「作家の作品とはそれすべてを遺書と見ていいのではないだろうか」実業之日本社刊『三島由紀夫が死んだ日』瀬戸内寂聴氏、寄稿文拠り。なんと衒いの無い、真摯で優しみの篭った言葉であろうかと、想います。三島との邂逅の日々を語られ、畏怖しつつ、畏敬の眼差しと共に三島のときに傍におられた方。それ全てが遺書であるとするならば、やはり心してかからねば文学は死にます。哂われます。さげずまれます。翻って僕の書く物はどう、だろう?・・・・・・はかない。読み返す度に陳腐だなあと口惜しい。それでも声援を送ってくださる方がおられる。ほんとに有り難い。
三島は1970年、昭和45年11月25日に死んだ。僕はその時、4歳で、無論、三島のよすがすら知らない。後年、堆く積もった父の書斎で、その名を知り、ある時むさぼるように読んだ。僕は渾身、逢ってみたくなった。だが、そんな思春期の僕の歳には、逢いたい、そうしてひとことで良い、意見を得たいと想った作家達は、みな死んでしまっていてこの世に居なかった。感情流布な、けれどこの意識を抉るかのような人間の悲哀を描いた芥川、美しく、けれどそこに人工美という感覚をその一等の文体とした川端、心の綾を流暢にさも平易に切り取ってみせた太宰、そうして文士としての苛烈さを時に華麗に時にグレーに様々へんげして投げかけてくれた三島・・・・。
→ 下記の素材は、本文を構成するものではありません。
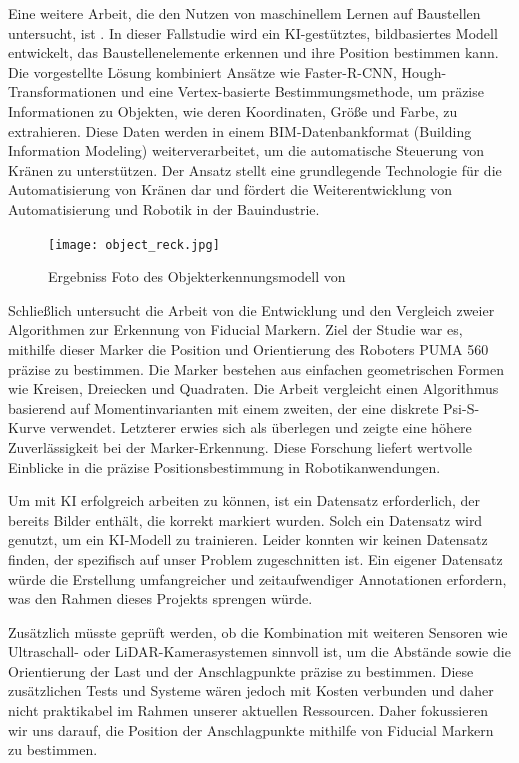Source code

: Eine weitere Arbeit, die den Nutzen von maschinellem Lernen auf Baustellen untersucht, ist \cite{zhou_image-based_2021}. 
In dieser Fallstudie wird ein KI-gestütztes, bildbasiertes Modell entwickelt, das Baustellenelemente erkennen und ihre 
Position bestimmen kann. Die vorgestellte Lösung kombiniert Ansätze wie Faster-R-CNN, Hough-Transformationen und eine Vertex-basierte
Bestimmungsmethode, um präzise Informationen zu Objekten, wie deren Koordinaten, Größe und Farbe, zu extrahieren. Diese Daten werden
in einem BIM-Datenbankformat (Building Information Modeling) weiterverarbeitet, um die automatische Steuerung von Kränen zu unterstützen.
Der Ansatz stellt eine grundlegende Technologie für die Automatisierung von Kränen dar und fördert die Weiterentwicklung von Automatisierung 
und Robotik in der Bauindustrie.

\begin{figure}[H]
    \centering
    \texttt{[image: object\_reck.jpg]}
    \caption{Ergebniss Foto des Objekterkennungsmodell von \cite{yong_object_2023}}
\end{figure}

Schließlich untersucht die Arbeit von \cite{nasaMarkerReport} die Entwicklung und den Vergleich zweier Algorithmen zur Erkennung von 
Fiducial Markern. Ziel der Studie war es, mithilfe dieser Marker die Position und Orientierung des Roboters PUMA 560 präzise zu bestimmen. 
Die Marker bestehen aus einfachen geometrischen Formen wie Kreisen, Dreiecken und Quadraten. Die Arbeit vergleicht einen Algorithmus basierend 
auf Momentinvarianten mit einem zweiten, der eine diskrete Psi-S-Kurve verwendet. Letzterer erwies sich als überlegen und zeigte eine höhere 
Zuverlässigkeit bei der Marker-Erkennung. Diese Forschung liefert wertvolle Einblicke in die präzise Positionsbestimmung in Robotikanwendungen.

Um mit KI erfolgreich arbeiten zu können, ist ein Datensatz erforderlich, der bereits Bilder enthält, die korrekt markiert wurden. Solch ein Datensatz
wird genutzt, um ein KI-Modell zu trainieren. Leider konnten wir keinen Datensatz finden, der spezifisch auf unser Problem zugeschnitten ist. Ein eigener
Datensatz würde die Erstellung umfangreicher und zeitaufwendiger Annotationen erfordern, was den Rahmen dieses Projekts sprengen würde.

Zusätzlich müsste geprüft werden, ob die Kombination mit weiteren Sensoren wie Ultraschall- oder LiDAR-Kamerasystemen sinnvoll ist, um die Abstände sowie 
die Orientierung der Last und der Anschlagpunkte präzise zu bestimmen. Diese zusätzlichen Tests und Systeme wären jedoch mit Kosten verbunden und daher nicht praktikabel 
im Rahmen unserer aktuellen Ressourcen. Daher fokussieren wir uns darauf, die Position der Anschlagpunkte mithilfe von Fiducial Markern zu bestimmen.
ある有識者は、こうも言っている。「三島が日本の文学思想を、世界に喧伝してくれたお陰で、後発の作家は随分助かった。なにしろ、自分を切り盛りしないでよいのだからね」
さる欧米くんだりで、日本人で最もあなたが影響を受けた人物は?という問いに未だに三島の名が第1位に推されることが多い、という事実。僕は三島の書くものや人間として演じた事柄に対して、批判的な記事をも随分読み聞き、してきましたけれど、いまだにどこかその説に一切合切納得できかねる自分がある、ことも重々承知しております。
無論、無論、三島の書いたものがこの世で最も気高き書、とは申しません。けれど、この作家、素通りなさるには余りにも頑是無いお方、だと僕は想っております。「作家の作品とはそれすべてを遺書と見ていいのではないだろうか」そう、言わしめるものを書いた作家、なのです、ね。